**Exercise data:**
*** Block opens ***

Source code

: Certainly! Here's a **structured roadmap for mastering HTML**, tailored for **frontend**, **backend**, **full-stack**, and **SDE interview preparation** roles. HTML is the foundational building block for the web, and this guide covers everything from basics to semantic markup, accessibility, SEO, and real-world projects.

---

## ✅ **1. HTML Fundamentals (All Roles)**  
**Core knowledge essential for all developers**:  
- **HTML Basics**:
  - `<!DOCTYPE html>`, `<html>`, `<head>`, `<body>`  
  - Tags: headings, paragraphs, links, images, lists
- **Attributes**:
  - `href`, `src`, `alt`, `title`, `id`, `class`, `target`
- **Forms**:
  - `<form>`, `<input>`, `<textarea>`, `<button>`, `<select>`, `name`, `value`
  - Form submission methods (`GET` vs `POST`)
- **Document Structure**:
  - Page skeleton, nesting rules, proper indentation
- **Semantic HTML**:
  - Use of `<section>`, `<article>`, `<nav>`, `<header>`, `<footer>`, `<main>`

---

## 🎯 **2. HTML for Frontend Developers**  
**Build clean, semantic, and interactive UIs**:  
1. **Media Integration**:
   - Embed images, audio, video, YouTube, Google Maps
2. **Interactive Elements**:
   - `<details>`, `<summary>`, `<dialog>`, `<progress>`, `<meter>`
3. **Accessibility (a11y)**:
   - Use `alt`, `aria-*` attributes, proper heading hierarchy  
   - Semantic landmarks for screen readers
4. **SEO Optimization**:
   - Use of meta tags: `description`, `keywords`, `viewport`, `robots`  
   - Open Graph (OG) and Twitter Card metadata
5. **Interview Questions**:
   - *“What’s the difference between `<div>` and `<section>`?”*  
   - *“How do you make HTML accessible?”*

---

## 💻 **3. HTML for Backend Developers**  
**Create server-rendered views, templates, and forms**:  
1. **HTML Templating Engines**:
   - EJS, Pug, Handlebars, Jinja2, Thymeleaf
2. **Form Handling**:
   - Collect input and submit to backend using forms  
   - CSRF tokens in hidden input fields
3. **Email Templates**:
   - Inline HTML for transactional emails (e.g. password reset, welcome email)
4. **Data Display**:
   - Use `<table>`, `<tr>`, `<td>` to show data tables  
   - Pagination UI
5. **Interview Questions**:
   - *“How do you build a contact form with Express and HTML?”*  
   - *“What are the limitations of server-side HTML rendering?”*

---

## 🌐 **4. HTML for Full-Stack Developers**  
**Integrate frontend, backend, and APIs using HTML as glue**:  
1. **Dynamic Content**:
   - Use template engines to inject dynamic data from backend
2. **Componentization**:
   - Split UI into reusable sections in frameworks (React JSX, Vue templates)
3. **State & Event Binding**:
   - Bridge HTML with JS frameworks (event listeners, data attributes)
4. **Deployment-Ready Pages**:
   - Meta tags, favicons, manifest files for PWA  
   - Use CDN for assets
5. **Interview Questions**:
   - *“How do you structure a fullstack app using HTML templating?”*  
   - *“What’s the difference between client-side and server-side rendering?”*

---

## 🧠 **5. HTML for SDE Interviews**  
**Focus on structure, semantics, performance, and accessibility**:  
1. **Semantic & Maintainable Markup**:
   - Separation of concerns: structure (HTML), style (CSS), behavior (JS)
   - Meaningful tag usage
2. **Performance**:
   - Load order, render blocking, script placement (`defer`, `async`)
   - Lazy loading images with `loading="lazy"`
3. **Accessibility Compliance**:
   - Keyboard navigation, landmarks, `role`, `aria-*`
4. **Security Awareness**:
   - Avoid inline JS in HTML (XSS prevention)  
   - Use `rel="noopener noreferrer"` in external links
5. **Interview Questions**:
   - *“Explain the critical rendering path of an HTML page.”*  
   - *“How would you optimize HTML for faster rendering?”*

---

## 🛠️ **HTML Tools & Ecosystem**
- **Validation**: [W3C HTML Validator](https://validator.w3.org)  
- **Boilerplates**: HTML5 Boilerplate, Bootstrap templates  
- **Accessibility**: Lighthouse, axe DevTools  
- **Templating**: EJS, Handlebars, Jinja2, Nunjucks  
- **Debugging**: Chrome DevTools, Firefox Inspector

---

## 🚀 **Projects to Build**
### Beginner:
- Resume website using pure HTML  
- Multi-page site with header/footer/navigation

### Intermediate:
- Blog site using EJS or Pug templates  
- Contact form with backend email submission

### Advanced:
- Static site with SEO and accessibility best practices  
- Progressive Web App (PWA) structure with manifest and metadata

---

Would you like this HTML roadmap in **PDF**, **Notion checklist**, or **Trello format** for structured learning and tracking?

*** Block closes ***
*** Block opens ***

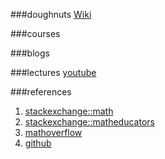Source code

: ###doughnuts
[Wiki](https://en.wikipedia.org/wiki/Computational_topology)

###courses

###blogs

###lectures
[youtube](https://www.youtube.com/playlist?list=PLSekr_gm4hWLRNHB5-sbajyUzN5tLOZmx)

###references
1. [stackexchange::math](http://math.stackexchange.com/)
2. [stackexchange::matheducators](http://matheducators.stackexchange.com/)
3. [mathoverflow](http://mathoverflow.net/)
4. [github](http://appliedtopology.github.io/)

*** Block closes ***

**Problem description:** Among the lines in the material above, some may hold "between". State how many do, and add nothing.

**Response to the exercise:** 2